06-27-2015 12:30 PM
Hello all. With your help I am near completion. I am using a "write to spreadsheet" and would like to know how I can create a header, so to speak. The operator's will be expected to create a new file each time the Vi is run. So, along the top I need each column to have written "Capacitance" for column 1, "Impedance" for column 2, and "Temperature" for column 3. So, as the Vi is run the top row populates with the names given above, then the data will be written under each of the headings.

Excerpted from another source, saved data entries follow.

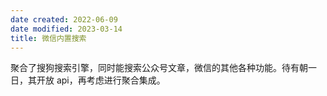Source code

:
 ```yaml
---
date created: 2022-06-09
date modified: 2023-03-14
title: 微信内置搜索
---
```


聚合了搜狗搜索引擎，同时能搜索公众号文章，微信的其他各种功能。待有朝一日，其开放 api，再考虑进行聚合集成。
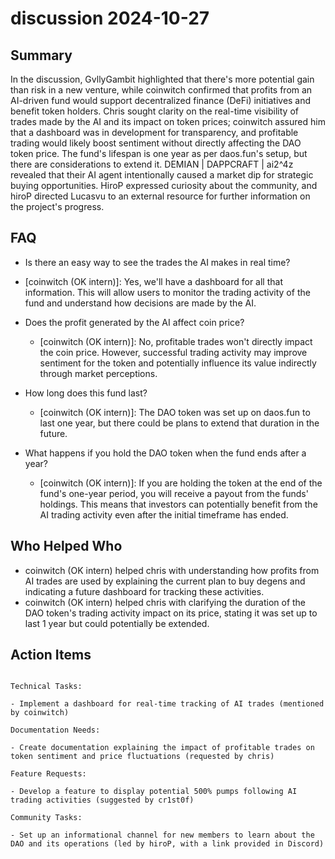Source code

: # discussion 2024-10-27

## Summary
 In the discussion, GvllyGambit highlighted that there's more potential gain than risk in a new venture, while coinwitch confirmed that profits from an AI-driven fund would support decentralized finance (DeFi) initiatives and benefit token holders. Chris sought clarity on the real-time visibility of trades made by the AI and its impact on token prices; coinwitch assured him that a dashboard was in development for transparency, and profitable trading would likely boost sentiment without directly affecting the DAO token price. The fund's lifespan is one year as per daos.fun's setup, but there are considerations to extend it. DEMIAN | DAPPCRAFT | ai2^4z revealed that their AI agent intentionally caused a market dip for strategic buying opportunities. HiroP expressed curiosity about the community, and hiroP directed Lucasvu to an external resource for further information on the project's progress.

## FAQ
 - Is there an easy way to see the trades the AI makes in real time?
  - [coinwitch (OK intern)]: Yes, we'll have a dashboard for all that information. This will allow users to monitor the trading activity of the fund and understand how decisions are made by the AI.

- Does the profit generated by the AI affect coin price?
  - [coinwitch (OK intern)]: No, profitable trades won't directly impact the coin price. However, successful trading activity may improve sentiment for the token and potentially influence its value indirectly through market perceptions.

- How long does this fund last?
  - [coinwitch (OK intern)]: The DAO token was set up on daos.fun to last one year, but there could be plans to extend that duration in the future.

- What happens if you hold the DAO token when the fund ends after a year?
  - [coinwitch (OK intern)]: If you are holding the token at the end of the fund's one-year period, you will receive a payout from the funds' holdings. This means that investors can potentially benefit from the AI trading activity even after the initial timeframe has ended.

## Who Helped Who
 - coinwitch (OK intern) helped chris with understanding how profits from AI trades are used by explaining the current plan to buy degens and indicating a future dashboard for tracking these activities.
- coinwitch (OK intern) helped chris with clarifying the duration of the DAO token's trading activity impact on its price, stating it was set up to last 1 year but could potentially be extended.

## Action Items
 ```

Technical Tasks:

- Implement a dashboard for real-time tracking of AI trades (mentioned by coinwitch)

Documentation Needs:

- Create documentation explaining the impact of profitable trades on token sentiment and price fluctuations (requested by chris)

Feature Requests:

- Develop a feature to display potential 500% pumps following AI trading activities (suggested by cr1st0f)

Community Tasks:

- Set up an informational channel for new members to learn about the DAO and its operations (led by hiroP, with a link provided in Discord)

```

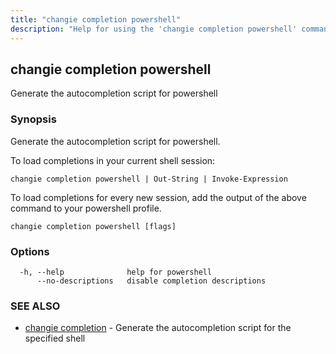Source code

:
 ```yaml
---
title: "changie completion powershell"
description: "Help for using the 'changie completion powershell' command"
---
```

## changie completion powershell

Generate the autocompletion script for powershell

### Synopsis

Generate the autocompletion script for powershell.

To load completions in your current shell session:

	changie completion powershell | Out-String | Invoke-Expression

To load completions for every new session, add the output of the above command
to your powershell profile.


```
changie completion powershell [flags]
```

### Options

```
  -h, --help              help for powershell
      --no-descriptions   disable completion descriptions
```

### SEE ALSO

* [changie completion](changie_completion.md)	 - Generate the autocompletion script for the specified shell

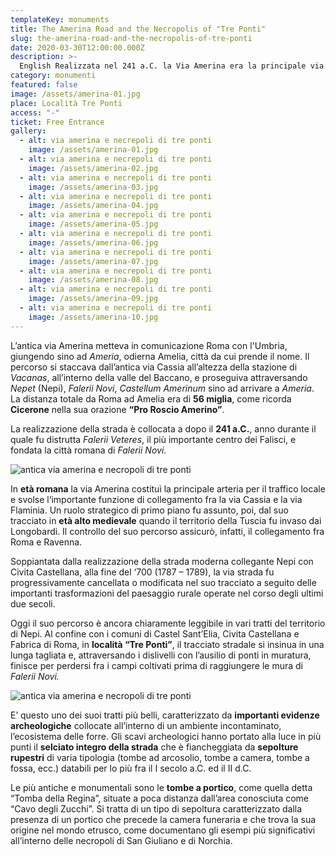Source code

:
 ```yaml
---
templateKey: monuments
title: The Amerina Road and the Necropolis of "Tre Ponti"
slug: the-amerina-road-and-the-necropolis-of-tre-ponti
date: 2020-03-30T12:00:00.000Z
description: >-
  English Realizzata nel 241 a.C. la Via Amerina era la principale via di comunicazione tra Roma e l'Umbria dove arrivava fino ad Amelia. Nel Medioevo assunse un ruolo strategico e di primo piano, soprattutto durante l'invasione longobarda. Ancora oggi il suo percorso è chiaramente leggibile in vari tratti del territorio di Nepi. Gli scavi archeologici hanno portato alla luce in più punti il selciato integro della strada, in alcuni punti fiancheggiata da sepolture rupestri di varia tipologia.
category: monumenti
featured: false
image: /assets/amerina-01.jpg
place: Località Tre Ponti
access: "-"
ticket: Free Entrance
gallery:
  - alt: via amerina e necrepoli di tre ponti
    image: /assets/amerina-01.jpg
  - alt: via amerina e necrepoli di tre ponti
    image: /assets/amerina-02.jpg
  - alt: via amerina e necrepoli di tre ponti
    image: /assets/amerina-03.jpg
  - alt: via amerina e necrepoli di tre ponti
    image: /assets/amerina-04.jpg
  - alt: via amerina e necrepoli di tre ponti
    image: /assets/amerina-05.jpg
  - alt: via amerina e necrepoli di tre ponti
    image: /assets/amerina-06.jpg
  - alt: via amerina e necrepoli di tre ponti
    image: /assets/amerina-07.jpg
  - alt: via amerina e necrepoli di tre ponti
    image: /assets/amerina-08.jpg
  - alt: via amerina e necrepoli di tre ponti
    image: /assets/amerina-09.jpg
  - alt: via amerina e necrepoli di tre ponti
    image: /assets/amerina-10.jpg
---
```

L’antica via Amerina metteva in comunicazione Roma con l'Umbria, giungendo sino ad _Ameria_, odierna Amelia, città da cui prende il nome. Il percorso si staccava dall’antica via Cassia all’altezza della stazione di _Vacanas_, all’interno della valle del Baccano, e proseguiva attraversando _Nepet_ (Nepi), _Falerii Novi_, _Castellum Amerinum_ sino ad arrivare a _Ameria_. La distanza totale da Roma ad Amelia era di **56 miglia**, come ricorda **Cicerone** nella sua orazione **“Pro Roscio Amerino”**.

La realizzazione della strada è collocata a dopo il **241 a.C.**, anno durante il quale fu distrutta _Falerii Veteres_, il più importante centro dei Falisci, e fondata la città romana di _Falerii Novi_.

![antica via amerina e necropoli di tre ponti](/assets/amerina-01.jpg)

In **età romana** la via Amerina costituì la principale arteria per il traffico locale e svolse l‘importante funzione di collegamento fra la via Cassia e la via Flaminia. Un ruolo strategico di primo piano fu assunto, poi, dal suo tracciato in **età alto medievale** quando il territorio della Tuscia fu invaso dai Longobardi. Il controllo del suo percorso assicurò, infatti, il collegamento fra Roma e Ravenna.

Soppiantata dalla realizzazione della strada moderna collegante Nepi con Civita Castellana, alla fine del ‘700 (1787 – 1789), la via strada fu progressivamente cancellata o modificata nel suo tracciato a seguito delle importanti trasformazioni del paesaggio rurale operate nel corso degli ultimi due secoli.

Oggi il suo percorso è ancora chiaramente leggibile in vari tratti del territorio di Nepi. Al confine con i comuni di Castel Sant’Elia, Civita Castellana e Fabrica di Roma, in **località “Tre Ponti”**, il tracciato stradale si insinua in una lunga tagliata e, attraversando i dislivelli con l’ausilio di ponti in muratura, finisce per perdersi fra i campi coltivati prima di raggiungere le mura di _Falerii Novi._

![antica via amerina e necropoli di tre ponti](/assets/amerina-06.jpg)

E’ questo uno dei suoi tratti più belli, caratterizzato da **importanti evidenze archeologiche** collocate all’interno di un ambiente incontaminato, l’ecosistema delle forre. Gli scavi archeologici hanno portato alla luce in più punti il **selciato integro della strada** che è fiancheggiata da **sepolture rupestri** di varia tipologia (tombe ad arcosolio, tombe a camera, tombe a fossa, ecc.) databili per lo più fra il I secolo a.C. ed il II d.C.

Le più antiche e monumentali sono le **tombe a portico**, come quella detta “Tomba della Regina”, situate a poca distanza dall’area conosciuta come “Cavo degli Zucchi”. Si tratta di un tipo di sepoltura caratterizzato dalla presenza di un portico che precede la camera funeraria e che trova la sua origine nel mondo etrusco, come documentano gli esempi più significativi all’interno delle necropoli di San Giuliano e di Norchia.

The second thing, and I don't know if this is possible, is that I would like the spreadsheet to have the first two columns be in scientific notation form, and the last one in general form, on the actual spreadsheet. I don't know much about Excel but I think what I would like to do is create a template, have the data written to it and then force the operator's to perform a save as so the template is left as it was before the test. Hopefully this makes sense. I have attached what I am "playing" with, trying to make it work.
Thanks much.
Solved! Go to Solution.
06-27-2015 01:01 PM
Do you even read what we post in trying to answer your questions? I basically showed you now to do this two days ago. And, if you've been looking at other posts here on the Forums discussing "Excel" or "Spreadsheets", you would have seen someone (myself, most likely) trying to explain that "Excel" and "Spreadsheet" are completely different things!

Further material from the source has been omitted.